Keywords: deep learning, transformer, metric learning, 1-D convolution, hyperspectral image classification, remote sensing

1. Introduction

Hyperspectral image (HSI) classification is a focus point in remote sensing because of its many uses across fields, such as change area detection [1], land-use classification [2,3], and environmental protection [4]. However, because of redundant spectral band information, large data size, and a limited number of training samples, the pixel-wise classification of the hyperspectral image remains a formidable challenge.

Deep learning (DL) has become extremely popular because of its ability to extract features from raw data. It has been applied in computer vision tasks, such as image classification [5,6,7,8], object detection [9], semantic segmentation [10], and facial recognition [11]. As a classical visual classification task, HSI classification has also been influenced by DL. For example, Chen et al. [12] proposed a stacked autoencoder for feature extraction. Ma et al. [13] introduced an updated deep auto-encoder to extract spectral–spatial features. Zhang et al. [14], adopted a recursive autoencoder (RAE) as a high-level feature extractor to produce feature maps from the target pixel neighborhoods. Chen et al. [15], combined deep belief network (DBN) and restricted Boltzmann machine (RBM) for hyperspectral image classification.

However, these methods extract the features with destroying the initial spatial structure. Because convolutional neural networks (CNNs) can extract spatial features without destroying the original structure, new methods based on CNNs have been introduced. For example, Chen et al. [16] designed a novel 3-D-CNN model with regularization for HSI classification. Roy et al. [17] proposed a hybrid 3-D and 2-D model for HSI classification.

In addition to modifying the CNN structure, deep metric learning (DML) has been applied to improve CNN classification performance. The metric learning loss term was introduced to the CNN objective function to enhance the model’s discriminative power. Cheng et al. [18] designed a DML method based on existing CNN models for remote sensing image classification. Guo et al. [19] proposed a DML framework for HSI spectral–spatial feature extraction and classification.

Recently, another deep learning model, the transformer, has been applied for computer vision tasks. In Reference [20], transformers were proposed for machine translation and became the state-of-art model in many natural language processing (NLP) tasks. In Reference [21], the transformer network’s direct application, Vision Transformer, to image recognition was explored.

In this paper, inspired by the Vision Transformer, we propose a lightweight network based on the transformer for hyperspectral image classification. The main contributions of the paper are described below.

(1) First, the key part of our proposed model is the transformer encoder.
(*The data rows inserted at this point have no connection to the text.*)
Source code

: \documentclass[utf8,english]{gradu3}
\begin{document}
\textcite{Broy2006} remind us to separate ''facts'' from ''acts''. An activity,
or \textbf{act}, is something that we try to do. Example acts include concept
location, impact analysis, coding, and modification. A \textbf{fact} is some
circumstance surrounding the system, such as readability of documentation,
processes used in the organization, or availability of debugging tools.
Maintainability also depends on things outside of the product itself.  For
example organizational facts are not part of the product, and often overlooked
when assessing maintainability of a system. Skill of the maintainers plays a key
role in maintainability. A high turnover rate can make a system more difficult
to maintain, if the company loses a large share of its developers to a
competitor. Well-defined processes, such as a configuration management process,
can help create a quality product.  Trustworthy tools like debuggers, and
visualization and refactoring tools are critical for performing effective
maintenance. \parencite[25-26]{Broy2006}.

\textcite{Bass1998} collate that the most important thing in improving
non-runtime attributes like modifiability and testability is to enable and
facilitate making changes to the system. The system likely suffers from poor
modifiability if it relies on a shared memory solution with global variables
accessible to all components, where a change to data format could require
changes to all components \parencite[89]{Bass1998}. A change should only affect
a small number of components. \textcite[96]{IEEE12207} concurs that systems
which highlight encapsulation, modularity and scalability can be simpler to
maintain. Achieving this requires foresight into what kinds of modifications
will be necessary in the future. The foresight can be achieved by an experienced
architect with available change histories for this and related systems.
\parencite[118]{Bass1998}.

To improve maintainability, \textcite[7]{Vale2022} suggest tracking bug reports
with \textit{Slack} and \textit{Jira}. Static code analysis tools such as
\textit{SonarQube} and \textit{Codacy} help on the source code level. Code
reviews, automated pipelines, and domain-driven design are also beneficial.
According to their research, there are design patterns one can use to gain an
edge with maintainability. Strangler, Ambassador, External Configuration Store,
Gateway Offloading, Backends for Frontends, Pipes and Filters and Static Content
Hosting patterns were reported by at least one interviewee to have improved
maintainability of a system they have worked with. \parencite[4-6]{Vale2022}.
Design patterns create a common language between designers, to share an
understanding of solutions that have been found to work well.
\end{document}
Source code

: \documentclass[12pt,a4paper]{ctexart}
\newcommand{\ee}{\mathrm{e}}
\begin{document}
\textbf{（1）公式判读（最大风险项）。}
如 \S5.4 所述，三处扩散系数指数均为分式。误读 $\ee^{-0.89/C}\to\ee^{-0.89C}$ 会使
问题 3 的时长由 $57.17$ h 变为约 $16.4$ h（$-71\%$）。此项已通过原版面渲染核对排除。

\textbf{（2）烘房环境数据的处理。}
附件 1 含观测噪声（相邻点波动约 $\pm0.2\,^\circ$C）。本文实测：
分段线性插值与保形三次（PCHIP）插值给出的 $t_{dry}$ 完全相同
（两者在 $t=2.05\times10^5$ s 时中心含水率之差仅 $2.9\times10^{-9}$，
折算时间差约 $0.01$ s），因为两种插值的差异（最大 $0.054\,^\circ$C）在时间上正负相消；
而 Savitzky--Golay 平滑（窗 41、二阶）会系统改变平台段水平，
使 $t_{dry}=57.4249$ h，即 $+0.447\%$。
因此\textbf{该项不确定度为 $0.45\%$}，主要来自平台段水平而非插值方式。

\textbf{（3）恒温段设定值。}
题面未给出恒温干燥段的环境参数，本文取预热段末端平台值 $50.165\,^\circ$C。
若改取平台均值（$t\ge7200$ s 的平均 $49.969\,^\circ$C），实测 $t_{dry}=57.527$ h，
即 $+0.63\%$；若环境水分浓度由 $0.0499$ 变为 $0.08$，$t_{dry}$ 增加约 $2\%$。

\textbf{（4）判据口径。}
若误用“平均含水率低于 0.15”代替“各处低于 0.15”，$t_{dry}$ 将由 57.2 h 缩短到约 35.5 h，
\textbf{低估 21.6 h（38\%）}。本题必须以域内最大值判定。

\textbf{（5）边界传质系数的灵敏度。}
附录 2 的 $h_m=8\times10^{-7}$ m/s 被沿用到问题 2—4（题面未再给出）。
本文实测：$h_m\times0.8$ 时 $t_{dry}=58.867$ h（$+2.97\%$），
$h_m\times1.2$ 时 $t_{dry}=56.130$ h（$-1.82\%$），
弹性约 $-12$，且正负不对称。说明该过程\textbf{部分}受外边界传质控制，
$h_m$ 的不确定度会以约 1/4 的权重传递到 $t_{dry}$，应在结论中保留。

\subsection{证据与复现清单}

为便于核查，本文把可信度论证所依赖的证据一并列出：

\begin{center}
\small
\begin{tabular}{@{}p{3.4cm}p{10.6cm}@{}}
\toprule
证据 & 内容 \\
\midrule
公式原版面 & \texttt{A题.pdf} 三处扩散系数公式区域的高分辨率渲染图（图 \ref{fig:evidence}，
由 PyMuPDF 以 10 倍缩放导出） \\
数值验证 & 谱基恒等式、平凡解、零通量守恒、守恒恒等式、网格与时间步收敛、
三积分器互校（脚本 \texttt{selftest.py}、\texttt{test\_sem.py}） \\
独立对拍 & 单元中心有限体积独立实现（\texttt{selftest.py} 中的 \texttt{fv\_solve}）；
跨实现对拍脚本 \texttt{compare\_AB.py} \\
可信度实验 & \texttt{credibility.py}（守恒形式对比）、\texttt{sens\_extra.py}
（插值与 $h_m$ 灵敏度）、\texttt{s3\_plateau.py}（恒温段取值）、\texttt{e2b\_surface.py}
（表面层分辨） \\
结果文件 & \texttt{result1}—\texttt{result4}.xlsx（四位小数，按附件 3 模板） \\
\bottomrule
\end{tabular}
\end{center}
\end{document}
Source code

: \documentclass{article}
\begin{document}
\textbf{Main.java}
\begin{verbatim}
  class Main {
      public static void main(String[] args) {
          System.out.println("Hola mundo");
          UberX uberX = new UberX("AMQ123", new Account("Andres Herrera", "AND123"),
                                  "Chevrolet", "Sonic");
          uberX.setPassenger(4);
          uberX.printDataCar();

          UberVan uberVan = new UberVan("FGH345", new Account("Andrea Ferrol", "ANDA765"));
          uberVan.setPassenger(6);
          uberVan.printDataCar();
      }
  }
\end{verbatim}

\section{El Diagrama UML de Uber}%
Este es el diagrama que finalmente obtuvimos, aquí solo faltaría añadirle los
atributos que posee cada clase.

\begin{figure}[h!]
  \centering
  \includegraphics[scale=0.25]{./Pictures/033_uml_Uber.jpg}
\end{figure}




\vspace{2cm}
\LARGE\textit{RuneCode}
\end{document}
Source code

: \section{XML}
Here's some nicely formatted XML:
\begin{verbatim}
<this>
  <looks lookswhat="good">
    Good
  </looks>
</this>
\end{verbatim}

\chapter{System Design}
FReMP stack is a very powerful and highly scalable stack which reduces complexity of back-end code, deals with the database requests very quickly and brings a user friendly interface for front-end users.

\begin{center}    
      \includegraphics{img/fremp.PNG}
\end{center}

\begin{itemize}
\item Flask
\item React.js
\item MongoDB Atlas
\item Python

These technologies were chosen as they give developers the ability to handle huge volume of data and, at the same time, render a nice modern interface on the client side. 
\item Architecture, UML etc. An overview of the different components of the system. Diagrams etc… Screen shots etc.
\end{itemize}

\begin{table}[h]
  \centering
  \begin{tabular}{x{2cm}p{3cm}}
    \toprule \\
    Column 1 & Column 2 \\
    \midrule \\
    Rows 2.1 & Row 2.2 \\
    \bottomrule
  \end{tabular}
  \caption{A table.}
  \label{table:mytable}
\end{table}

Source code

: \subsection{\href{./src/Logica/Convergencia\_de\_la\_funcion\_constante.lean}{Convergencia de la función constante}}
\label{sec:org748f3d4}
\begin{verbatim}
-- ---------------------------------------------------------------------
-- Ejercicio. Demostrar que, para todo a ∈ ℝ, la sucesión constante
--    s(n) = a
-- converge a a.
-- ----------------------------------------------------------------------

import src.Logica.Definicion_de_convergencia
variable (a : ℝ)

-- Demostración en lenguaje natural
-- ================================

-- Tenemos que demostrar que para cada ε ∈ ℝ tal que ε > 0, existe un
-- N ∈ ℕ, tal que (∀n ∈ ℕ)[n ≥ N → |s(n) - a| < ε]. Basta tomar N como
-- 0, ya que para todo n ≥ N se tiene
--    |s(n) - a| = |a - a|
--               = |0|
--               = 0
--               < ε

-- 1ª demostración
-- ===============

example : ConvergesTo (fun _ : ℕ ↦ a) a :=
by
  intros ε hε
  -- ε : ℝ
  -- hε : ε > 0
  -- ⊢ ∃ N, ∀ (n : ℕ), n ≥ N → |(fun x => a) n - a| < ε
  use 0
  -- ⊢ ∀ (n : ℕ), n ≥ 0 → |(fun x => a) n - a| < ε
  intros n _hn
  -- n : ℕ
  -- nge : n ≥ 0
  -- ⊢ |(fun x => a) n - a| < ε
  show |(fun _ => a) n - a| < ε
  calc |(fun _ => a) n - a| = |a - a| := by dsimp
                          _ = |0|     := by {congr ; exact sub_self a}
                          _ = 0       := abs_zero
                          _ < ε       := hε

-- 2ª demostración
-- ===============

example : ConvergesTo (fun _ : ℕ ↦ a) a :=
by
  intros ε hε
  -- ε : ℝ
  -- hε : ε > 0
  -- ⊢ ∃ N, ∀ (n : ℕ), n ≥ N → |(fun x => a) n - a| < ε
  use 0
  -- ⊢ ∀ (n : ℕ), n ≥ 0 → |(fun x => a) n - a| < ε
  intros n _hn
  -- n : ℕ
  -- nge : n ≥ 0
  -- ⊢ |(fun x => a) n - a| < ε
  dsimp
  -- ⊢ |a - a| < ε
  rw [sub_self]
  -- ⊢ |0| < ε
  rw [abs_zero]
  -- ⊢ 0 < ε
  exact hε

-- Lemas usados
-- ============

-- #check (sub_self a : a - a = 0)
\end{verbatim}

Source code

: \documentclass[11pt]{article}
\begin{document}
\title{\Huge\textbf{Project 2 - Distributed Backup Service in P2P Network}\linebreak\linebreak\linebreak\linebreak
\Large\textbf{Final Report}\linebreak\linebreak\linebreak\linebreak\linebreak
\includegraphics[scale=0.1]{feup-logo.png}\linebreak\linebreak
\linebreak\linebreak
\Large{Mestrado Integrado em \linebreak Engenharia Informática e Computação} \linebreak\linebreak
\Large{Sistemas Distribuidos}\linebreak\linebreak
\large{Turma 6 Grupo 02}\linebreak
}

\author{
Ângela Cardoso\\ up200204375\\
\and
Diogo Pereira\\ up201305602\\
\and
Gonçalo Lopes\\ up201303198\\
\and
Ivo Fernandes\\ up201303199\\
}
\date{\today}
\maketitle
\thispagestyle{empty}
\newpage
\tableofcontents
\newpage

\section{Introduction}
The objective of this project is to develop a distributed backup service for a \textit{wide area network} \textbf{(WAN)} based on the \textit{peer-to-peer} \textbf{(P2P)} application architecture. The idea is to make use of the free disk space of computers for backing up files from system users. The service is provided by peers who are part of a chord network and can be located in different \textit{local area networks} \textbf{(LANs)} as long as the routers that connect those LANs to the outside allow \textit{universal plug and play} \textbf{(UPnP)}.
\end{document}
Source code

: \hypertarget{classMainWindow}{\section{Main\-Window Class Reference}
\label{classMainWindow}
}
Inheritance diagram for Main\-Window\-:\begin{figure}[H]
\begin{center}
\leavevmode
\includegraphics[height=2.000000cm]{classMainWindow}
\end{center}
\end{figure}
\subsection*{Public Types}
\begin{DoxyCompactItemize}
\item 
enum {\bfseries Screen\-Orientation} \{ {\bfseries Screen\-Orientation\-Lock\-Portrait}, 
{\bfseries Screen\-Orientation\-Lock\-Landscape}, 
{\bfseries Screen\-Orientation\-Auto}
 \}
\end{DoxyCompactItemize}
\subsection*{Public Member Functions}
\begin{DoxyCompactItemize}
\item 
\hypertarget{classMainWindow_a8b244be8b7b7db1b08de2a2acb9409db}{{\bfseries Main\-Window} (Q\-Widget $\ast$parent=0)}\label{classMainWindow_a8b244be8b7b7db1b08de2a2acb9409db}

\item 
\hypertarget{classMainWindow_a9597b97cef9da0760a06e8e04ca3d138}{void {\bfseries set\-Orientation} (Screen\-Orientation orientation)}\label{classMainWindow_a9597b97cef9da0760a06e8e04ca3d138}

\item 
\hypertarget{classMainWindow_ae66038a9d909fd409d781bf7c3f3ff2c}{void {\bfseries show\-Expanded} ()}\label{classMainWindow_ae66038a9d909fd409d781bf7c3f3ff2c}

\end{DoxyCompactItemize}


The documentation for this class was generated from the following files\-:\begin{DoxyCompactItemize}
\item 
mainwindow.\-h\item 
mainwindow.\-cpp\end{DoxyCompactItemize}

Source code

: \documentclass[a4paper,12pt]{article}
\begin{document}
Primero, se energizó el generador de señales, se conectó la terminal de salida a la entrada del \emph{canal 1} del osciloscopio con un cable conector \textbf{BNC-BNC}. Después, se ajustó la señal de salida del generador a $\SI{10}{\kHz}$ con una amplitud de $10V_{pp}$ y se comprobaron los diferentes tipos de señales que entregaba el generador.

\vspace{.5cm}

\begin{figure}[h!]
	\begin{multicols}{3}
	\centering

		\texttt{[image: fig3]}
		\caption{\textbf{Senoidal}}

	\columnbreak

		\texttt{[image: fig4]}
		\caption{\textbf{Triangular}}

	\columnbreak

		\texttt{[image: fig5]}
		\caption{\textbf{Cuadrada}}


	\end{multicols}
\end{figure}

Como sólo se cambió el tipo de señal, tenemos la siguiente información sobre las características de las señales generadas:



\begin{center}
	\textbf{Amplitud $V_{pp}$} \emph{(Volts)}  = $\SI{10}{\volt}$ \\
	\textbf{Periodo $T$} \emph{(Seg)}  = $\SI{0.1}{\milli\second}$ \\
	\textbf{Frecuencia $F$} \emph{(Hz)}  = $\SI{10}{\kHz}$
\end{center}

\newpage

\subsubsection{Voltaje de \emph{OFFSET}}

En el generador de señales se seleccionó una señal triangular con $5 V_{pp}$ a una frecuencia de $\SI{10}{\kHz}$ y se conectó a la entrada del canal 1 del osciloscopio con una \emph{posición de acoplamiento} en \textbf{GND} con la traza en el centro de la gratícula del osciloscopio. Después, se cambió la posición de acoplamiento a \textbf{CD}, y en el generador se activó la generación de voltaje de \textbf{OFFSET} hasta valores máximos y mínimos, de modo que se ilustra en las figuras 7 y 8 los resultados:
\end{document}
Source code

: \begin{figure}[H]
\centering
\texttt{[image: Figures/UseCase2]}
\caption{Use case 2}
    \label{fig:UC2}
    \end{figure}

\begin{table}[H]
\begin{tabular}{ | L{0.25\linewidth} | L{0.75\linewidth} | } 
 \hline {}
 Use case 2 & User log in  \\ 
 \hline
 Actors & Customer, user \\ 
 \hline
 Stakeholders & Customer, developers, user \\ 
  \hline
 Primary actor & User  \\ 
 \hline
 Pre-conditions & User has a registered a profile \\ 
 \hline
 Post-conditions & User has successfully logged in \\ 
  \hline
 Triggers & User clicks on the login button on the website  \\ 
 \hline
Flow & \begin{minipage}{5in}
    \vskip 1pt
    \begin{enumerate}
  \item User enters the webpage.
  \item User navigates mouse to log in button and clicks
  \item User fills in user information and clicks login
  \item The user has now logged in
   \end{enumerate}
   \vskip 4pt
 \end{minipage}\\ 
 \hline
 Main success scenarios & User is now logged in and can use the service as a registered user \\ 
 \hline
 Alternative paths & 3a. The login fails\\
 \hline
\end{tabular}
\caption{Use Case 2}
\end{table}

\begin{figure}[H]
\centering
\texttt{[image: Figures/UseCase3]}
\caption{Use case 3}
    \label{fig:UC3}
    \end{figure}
The transformer encoder does not use convolution operations, requiring much less GPU memory and fewer trainable parameters than the convolutional neural network. The 1-D convolution layer in our model serves as the projection layer to get the embedding of each sequence.

(2) Second, to get a better classification performance, we replace the linear projection layers in the traditional vision transformer model for computer vision with the 1-D convolution layer and adopt a new activation function, Mish [22].

(3) Third, we introduce the metric learning mechanism, which makes the transformer model more discriminative. We believe the present study is the first to combine the metric learning and the transformer model in hyperspectral image classification.

The rest of this article is organized as follows. Section 2 introduces the proposed framework. The experimental results and analysis of different methods are provided in Section 3 and Section 4. Finally, Section 5 presents the conclusions.

2. Methods

The overall architecture of our proposed model is demonstrated in Figure 1. Firstly, we split the input image into fixed-size patches and reshaped them into 1-D sequences. Next, we use a 1-D convolution layer to get the embedding of each sequence. The embedding of the central sequence will be supervised by center loss. After adding the position embedding to the sequence, the sequences will be fed to a standard two-layer Transformer encoder. The fully connected layers will handle the result. The fully connected layers consist of a layernorm layer, several fully connected layers, and Mish activation function. The output is the classification result.

Figure 1.

Figure 1

The overall architecture of our proposed model.

2.1. Projection Layer with Metric Learning

We use the 1-D convolution layer as the projection layer. The 1-D convolution is calculated by convolving a 1-D kernel with the 1-D-data. The computation complexity of the 1-D convolution layer is drastically lower than the 2-D and 3-D convolution layers. It leads to a significant advantage of running time for 1-D convolution layers over 2-D and 3-D convolution layers. The computational process is presented in Figure 2. In 1-D convolution, the activation value at spatial position x in the jth feature map of the ith layer, denoted as vi,jx, is generated using Equation (1) [23].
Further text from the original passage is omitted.